So far, there’s an internal advisory committee. And a development committee. And a citizen review committee. “This is really an important part of the change process,” says Mary De La Mare-Schafer, the interim director of Community and Economic Development. “If we just change where our planners sit and what their functions are and don’t integrate with the community, we miss our mark.” This was also the sentiment of the recently published Citygate audit, which blasted the old planning process.

So, the city will be hosting community forums on planning issues. As for the citizen review committee, some planning commissioners worry that the panel is too weighted with members from the east side.

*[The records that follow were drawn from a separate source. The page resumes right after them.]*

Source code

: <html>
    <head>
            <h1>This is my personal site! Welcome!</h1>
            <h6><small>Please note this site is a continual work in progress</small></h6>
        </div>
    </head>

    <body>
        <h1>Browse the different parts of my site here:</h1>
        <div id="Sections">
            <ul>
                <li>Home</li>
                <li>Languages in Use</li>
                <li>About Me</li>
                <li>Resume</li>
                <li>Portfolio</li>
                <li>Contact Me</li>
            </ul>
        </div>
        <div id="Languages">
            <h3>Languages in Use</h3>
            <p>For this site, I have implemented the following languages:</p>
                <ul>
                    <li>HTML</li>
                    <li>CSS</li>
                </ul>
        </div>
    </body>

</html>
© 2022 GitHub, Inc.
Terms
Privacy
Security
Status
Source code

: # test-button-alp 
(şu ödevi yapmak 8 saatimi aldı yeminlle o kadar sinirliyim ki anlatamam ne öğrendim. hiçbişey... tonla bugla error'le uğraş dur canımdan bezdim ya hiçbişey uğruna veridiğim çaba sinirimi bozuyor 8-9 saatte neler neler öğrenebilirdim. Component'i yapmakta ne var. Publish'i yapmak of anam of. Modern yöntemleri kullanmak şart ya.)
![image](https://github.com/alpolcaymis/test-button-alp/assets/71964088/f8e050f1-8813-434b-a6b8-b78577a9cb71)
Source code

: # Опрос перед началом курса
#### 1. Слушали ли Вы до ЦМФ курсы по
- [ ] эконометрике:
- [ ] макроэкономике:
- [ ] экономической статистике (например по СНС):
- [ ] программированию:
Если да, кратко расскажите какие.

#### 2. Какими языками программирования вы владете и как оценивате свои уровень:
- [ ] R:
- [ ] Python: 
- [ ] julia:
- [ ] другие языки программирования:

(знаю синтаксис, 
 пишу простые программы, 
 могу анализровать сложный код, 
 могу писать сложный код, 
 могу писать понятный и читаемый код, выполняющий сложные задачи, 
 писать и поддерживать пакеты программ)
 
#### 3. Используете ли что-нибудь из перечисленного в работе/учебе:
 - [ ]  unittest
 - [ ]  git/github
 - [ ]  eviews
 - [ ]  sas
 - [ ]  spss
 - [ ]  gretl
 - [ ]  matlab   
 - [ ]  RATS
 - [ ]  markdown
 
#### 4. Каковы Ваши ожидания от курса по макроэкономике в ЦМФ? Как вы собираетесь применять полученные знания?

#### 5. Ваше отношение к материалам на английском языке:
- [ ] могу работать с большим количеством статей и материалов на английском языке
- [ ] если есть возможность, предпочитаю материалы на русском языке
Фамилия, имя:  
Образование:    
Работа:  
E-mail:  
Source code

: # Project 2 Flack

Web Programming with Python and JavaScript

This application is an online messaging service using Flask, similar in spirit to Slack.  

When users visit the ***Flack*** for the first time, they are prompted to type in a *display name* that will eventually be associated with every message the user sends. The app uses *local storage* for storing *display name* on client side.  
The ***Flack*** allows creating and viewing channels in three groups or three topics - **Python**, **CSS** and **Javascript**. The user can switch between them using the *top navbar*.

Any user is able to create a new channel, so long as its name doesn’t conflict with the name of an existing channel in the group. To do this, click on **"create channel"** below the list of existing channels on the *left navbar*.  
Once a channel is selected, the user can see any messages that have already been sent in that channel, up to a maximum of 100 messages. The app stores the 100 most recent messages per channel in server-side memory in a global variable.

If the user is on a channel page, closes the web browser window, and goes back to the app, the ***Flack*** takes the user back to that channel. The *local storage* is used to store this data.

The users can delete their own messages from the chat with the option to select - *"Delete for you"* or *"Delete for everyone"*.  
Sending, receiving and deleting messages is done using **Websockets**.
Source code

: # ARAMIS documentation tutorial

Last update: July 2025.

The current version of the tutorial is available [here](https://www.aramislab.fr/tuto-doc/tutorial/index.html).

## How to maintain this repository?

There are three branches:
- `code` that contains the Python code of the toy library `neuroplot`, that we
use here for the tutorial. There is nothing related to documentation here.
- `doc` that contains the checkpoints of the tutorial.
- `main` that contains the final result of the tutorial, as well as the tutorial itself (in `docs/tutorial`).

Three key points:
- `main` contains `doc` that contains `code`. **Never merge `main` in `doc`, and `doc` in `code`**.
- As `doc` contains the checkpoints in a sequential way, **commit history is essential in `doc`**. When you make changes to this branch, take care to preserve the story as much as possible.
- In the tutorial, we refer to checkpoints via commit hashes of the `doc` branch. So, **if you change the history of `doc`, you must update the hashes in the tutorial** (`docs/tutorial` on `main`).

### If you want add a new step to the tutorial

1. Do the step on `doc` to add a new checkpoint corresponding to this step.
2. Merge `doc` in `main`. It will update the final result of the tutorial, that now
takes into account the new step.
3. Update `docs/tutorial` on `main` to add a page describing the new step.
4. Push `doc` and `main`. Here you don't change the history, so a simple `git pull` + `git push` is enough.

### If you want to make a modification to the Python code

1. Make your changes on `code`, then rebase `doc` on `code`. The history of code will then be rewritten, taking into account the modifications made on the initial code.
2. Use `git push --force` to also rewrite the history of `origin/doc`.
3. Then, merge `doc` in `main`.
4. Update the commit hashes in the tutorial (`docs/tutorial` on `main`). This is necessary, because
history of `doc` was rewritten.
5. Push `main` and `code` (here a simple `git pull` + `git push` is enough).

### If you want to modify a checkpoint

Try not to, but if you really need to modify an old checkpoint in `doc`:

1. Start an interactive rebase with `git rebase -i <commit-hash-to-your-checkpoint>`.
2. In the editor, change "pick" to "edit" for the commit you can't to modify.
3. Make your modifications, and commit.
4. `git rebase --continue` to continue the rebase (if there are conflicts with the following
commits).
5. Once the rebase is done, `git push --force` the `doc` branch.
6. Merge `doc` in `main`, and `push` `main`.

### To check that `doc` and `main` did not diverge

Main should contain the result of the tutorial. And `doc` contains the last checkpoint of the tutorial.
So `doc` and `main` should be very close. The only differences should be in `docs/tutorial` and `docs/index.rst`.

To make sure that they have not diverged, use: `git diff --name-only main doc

Minutes from recent commission meetings reflect that concern; several of the east-siders on the committee also supported Becker for mayor. Others still wonder how much influence the new committees will have.

The changes have been, and still are, being crafted mostly by the transition “planning leadership team” duo of Schaefer and Esther Hunter. Schaefer has been with the city since last spring, but Becker tapped Hunter only recently. Her experience has been in citizen activism and as a leader of the Salt Lake City Coalition for Orderly Development, a community group that has challenged the city on what it sees as permissive granting of conditional use permits that skirt zoning ordinances. The organization has also fought the spread of “monster homes” in the Avenues.

“I was a community activist,” Hunter says. “I first met Ralph during the election. I was a little irate one night and around 2 a.m. sent all the candidates an email with my concerns. The next morning Ralph was the only one to have written me back.”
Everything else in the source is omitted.